You’re going to think I’m making this up…and I won’t blame you.

But I’m going to tell you about how one screenwriter had a part in making the world a better place.

Here’s what happened. A friend in Florida sent me a message on Facebook asking if I was going to hear Greg Mortenson speak in Cedar Falls Thursday, February 12. Who? With a few clicks I realize that he’s the co-author of Three Cups of Tea which was a #1 New York Times bestseller and has sold over one million copies. I know of the book,  but I haven’t read it.

Greg was an avid mountain climber when he was younger  and now helps build schools in remote areas of Pakistan and Afghanistan, so his story sounded interesting and I went to hear him speak last night. I showed up at the Gallagher Bluedorn Performing Arts Center on the UNI campus a little late and found the place packed. (Apparently this is common wherever he speaks.)  Out of 1,500 seats I only counted seven open seats. And this is my abridged version of Greg’s story.

Once upon a time…before Greg Mortenson was born his mother and father went to the Iowa State Teachers College in Cedar Falls (which is now the University of Northern Iowa where the talk was given last night). They got married, had children and did missionary and educational work in Africa. When Greg was 12 he climbed Mt. Kilimanjaro. The family would later settle in Minnesota. Craig’s sister Christa was epileptic and for her 23rd birthday in 1992 she wanted to take a trip to Iowa to see the “field of dreams” in Dyersville where her favorite movie was shot.

Though the movie  Field of Dreams still has a strong following today this was just a few years after the 1989 release. (In fact, the Field of Dreams Movie Site still draws over 50,000 tourists a year. An ESPN article called A little piece of heaven still exists quoted one visitor to the field as saying, “There’s something magical about this place.” )

But on the morning they were to leave on the trip Christa’s mother found that she had died in the night. As a way to honor the memory of  his sister Greg decided to climb K2 the second largest mountain in the world.  He trained hard for the journey. He planned to leave Christa’s necklace at the summit. But he failed. He didn’t make it to the top. Exhausted after a 50 plus day journey he became disoriented and “wandered away from his group.” He ended up in the small village of Korphe in Pakestain where the town people helped him recuperate.

Though he hadn’t had a bath in 84 days he was greeted and welcomed. During his stay he learned that the kids had sticks instead of pencils and in general as tradition the women were not educated. He learned that there was not a full time teacher there because the village does not have the dollar a day to pay a teacher.

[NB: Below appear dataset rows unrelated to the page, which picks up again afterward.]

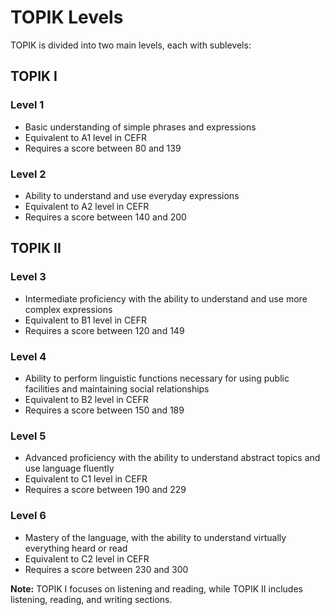 # TOPIK Levels

TOPIK is divided into two main levels, each with sublevels:

## TOPIK I

### Level 1
- Basic understanding of simple phrases and expressions
- Equivalent to A1 level in CEFR
- Requires a score between 80 and 139

### Level 2
- Ability to understand and use everyday expressions
- Equivalent to A2 level in CEFR
- Requires a score between 140 and 200

## TOPIK II

### Level 3
- Intermediate proficiency with the ability to understand and use more complex expressions
- Equivalent to B1 level in CEFR
- Requires a score between 120 and 149

### Level 4
- Ability to perform linguistic functions necessary for using public facilities and maintaining social relationships
- Equivalent to B2 level in CEFR
- Requires a score between 150 and 189

### Level 5
- Advanced proficiency with the ability to understand abstract topics and use language fluently
- Equivalent to C1 level in CEFR
- Requires a score between 190 and 229

### Level 6
- Mastery of the language, with the ability to understand virtually everything heard or read
- Equivalent to C2 level in CEFR
- Requires a score between 230 and 300

**Note:** TOPIK I focuses on listening and reading, while TOPIK II includes listening, reading, and writing sections.
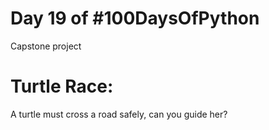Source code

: # Day 19 of #100DaysOfPython

Capstone project

# Turtle Race:

A turtle must cross a road safely, can you guide her?
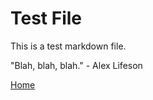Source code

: # Test File

This is a test markdown file. 

"Blah, blah, blah." - Alex Lifeson

[Home](https://scott-d-tx.github.io/)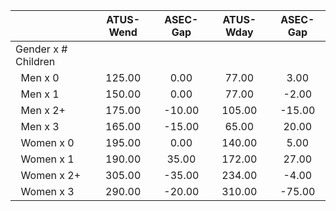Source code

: 
|                      |    ATUS-Wend |     ASEC-Gap |    ATUS-Wday |     ASEC-Gap |
| -------------------- | :----------: | :----------: | :----------: | :----------: |
| Gender x # Children  |              |              |              |              |
| &nbsp;&nbsp;Men x 0  |       125.00 |         0.00 |        77.00 |         3.00 |
| &nbsp;&nbsp;Men x 1  |       150.00 |         0.00 |        77.00 |        -2.00 |
| &nbsp;&nbsp;Men x 2+ |       175.00 |       -10.00 |       105.00 |       -15.00 |
| &nbsp;&nbsp;Men x 3  |       165.00 |       -15.00 |        65.00 |        20.00 |
| &nbsp;&nbsp;Women x 0 |       195.00 |         0.00 |       140.00 |         5.00 |
| &nbsp;&nbsp;Women x 1 |       190.00 |        35.00 |       172.00 |        27.00 |
| &nbsp;&nbsp;Women x 2+ |       305.00 |       -35.00 |       234.00 |        -4.00 |
| &nbsp;&nbsp;Women x 3 |       290.00 |       -20.00 |       310.00 |       -75.00 |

So Greg decided to take it upon himself to raise money for a school and after sending out over 500 fundraising letters he had a total of $100 in donations—not enough to cover postage. But he was persistant and continued in his quest until the concept of raising pennies for pencils gains momentum in schools and library’s throughout the land.

To make  along story short today Greg has helped establish over 80 schools providing education to over 28,000 children including 18,000 girls who are not normally educated in this region. And while the Taliban continues to destroy schools (over 400 last year) Greg is doing his part to build school and promote peace. To learn more about Greg and his work visit the Three Cups of Tea website.

“Three Cups of Tea is one of the most remarkable adventure stories of our time. Greg Mortenson’s dangerous and difficult quest to build schools in the wildest parts of Pakistan and Afghanistan is not only a thrilling read, it’s proof that one ordinary person, with the right combination of character and determination, really can change the world .
Tom Brokaw

“I did not find a field of dreams in a cornfield in Iowa or at the top of K2. I found my field of dreams in Korphe, an impoverished village in Pakistan’s Karakoram Himalaya.”
Greg Mortenson

Perhaps Greg would have done all that he had done without if his sister hadn’t have seen the movie Field of Dreams. But I love how the Phil Alden Robinson screenplay wrote (based on W.P. Kinsella book) and the movie Robinson made are a part of Three Cups of Tea and a movement that has been a part of making the world a better place.

To paraphrase a client I have, “We’re not saving lives, we’re entertaining people.” But every once in a while…..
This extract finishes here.